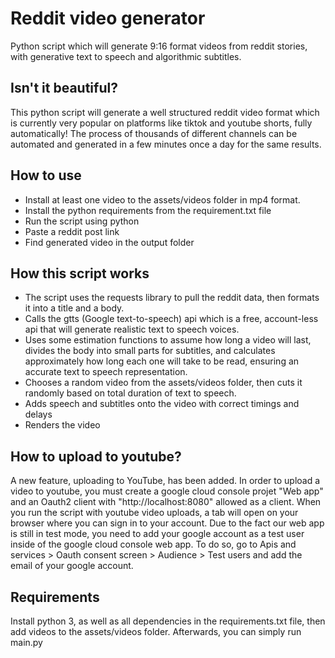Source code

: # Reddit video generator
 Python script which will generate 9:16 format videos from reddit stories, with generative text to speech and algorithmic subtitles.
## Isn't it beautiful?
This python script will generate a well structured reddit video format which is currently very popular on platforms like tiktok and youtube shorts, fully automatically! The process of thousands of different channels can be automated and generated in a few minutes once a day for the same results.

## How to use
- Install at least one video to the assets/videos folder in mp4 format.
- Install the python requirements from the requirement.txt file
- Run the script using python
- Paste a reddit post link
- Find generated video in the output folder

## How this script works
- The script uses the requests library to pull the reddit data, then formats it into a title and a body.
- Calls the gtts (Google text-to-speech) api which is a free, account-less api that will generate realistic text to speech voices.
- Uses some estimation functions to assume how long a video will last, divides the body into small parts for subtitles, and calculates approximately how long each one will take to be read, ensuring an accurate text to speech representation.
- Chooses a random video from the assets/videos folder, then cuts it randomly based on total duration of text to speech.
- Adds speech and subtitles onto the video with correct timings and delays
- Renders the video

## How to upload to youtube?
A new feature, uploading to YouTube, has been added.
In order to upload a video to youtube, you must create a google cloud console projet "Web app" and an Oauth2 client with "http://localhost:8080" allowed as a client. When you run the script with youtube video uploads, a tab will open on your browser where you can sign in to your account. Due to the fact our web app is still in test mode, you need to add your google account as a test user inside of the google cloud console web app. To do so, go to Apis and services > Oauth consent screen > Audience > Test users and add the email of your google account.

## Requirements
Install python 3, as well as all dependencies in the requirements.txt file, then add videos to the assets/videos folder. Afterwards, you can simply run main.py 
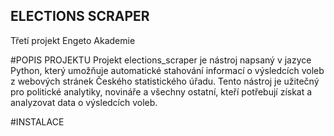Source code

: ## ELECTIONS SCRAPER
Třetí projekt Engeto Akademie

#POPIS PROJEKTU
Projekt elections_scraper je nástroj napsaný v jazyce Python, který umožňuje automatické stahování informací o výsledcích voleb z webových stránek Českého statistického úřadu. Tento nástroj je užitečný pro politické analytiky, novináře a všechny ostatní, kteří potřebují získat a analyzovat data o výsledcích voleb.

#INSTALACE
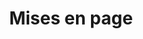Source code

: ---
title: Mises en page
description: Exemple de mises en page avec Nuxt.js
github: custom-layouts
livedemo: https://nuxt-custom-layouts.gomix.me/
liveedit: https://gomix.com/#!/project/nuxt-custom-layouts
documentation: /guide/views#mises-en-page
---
========
**Aim of the exercise:** Lines that hold "file" are the ones to copy, so pick each out from the data.

**Answer box:**
- Install the python requirements from the requirement.txt file
Install python 3, as well as all dependencies in the requirements.txt file, then add videos to the assets/videos folder. Afterwards, you can simply run main.py 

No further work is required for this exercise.